TED WILLIAMS Inducted 1966
PERHAPS the greatest pure hitter, the Splendid Splinter won the Triple Crown in 1942 and '47, and batted .406 in '41, becoming the last major league player to hit .400.
FRANK ROBINSON Inducted 1982
THE ONLY player to be named Rookie of the Year, MVP and win the Triple Crown in his career, Robinson hit 586 homers in 21 seasons. He was also the first player to win the MVP award in both leagues, and he became baseball's first African-American manager, with the Indians in 1975.

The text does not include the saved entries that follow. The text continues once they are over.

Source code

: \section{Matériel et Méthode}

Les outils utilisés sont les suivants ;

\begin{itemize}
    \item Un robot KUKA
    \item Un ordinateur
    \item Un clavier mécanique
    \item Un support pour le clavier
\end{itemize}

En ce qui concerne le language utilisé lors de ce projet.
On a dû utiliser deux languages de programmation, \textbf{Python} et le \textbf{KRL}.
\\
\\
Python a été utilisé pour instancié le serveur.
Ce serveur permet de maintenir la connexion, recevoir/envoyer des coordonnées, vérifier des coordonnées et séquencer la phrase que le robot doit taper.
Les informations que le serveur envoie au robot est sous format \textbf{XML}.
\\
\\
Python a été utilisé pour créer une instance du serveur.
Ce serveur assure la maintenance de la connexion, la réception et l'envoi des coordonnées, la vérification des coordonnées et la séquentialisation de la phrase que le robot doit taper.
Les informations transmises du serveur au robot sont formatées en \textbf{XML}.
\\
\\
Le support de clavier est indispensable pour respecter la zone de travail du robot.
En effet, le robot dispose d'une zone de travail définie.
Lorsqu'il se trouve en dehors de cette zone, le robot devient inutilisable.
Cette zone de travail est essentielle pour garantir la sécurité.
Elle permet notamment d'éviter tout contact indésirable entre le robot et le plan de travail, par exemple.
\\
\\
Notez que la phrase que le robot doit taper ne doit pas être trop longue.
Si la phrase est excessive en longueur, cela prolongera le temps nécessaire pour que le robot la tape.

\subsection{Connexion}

SATCHEL PAIGE | Inducted 1971
IN 1948, after 22 seasons as a star in the Negro leagues, Paige made his major league debut at age 42 with Cleveland. He had a 6--1 record that year for the pennant-winning Indians. The righthander pitched in the majors until he was 58.
ADDIE JOSS | Inducted 1978
THE RIGHTHANDER pitched from 1902 to '10 for the Bronchos, Blues and Naps (all of Cleveland), and his 1.89 career ERA is the second lowest alltime. Before dying at age 31 of tubercular meningitis, Joss won 160 games, including 45 shutouts, two no-hitters and one perfect game. He was selected to the Hall of Fame despite pitching in only nine seasons.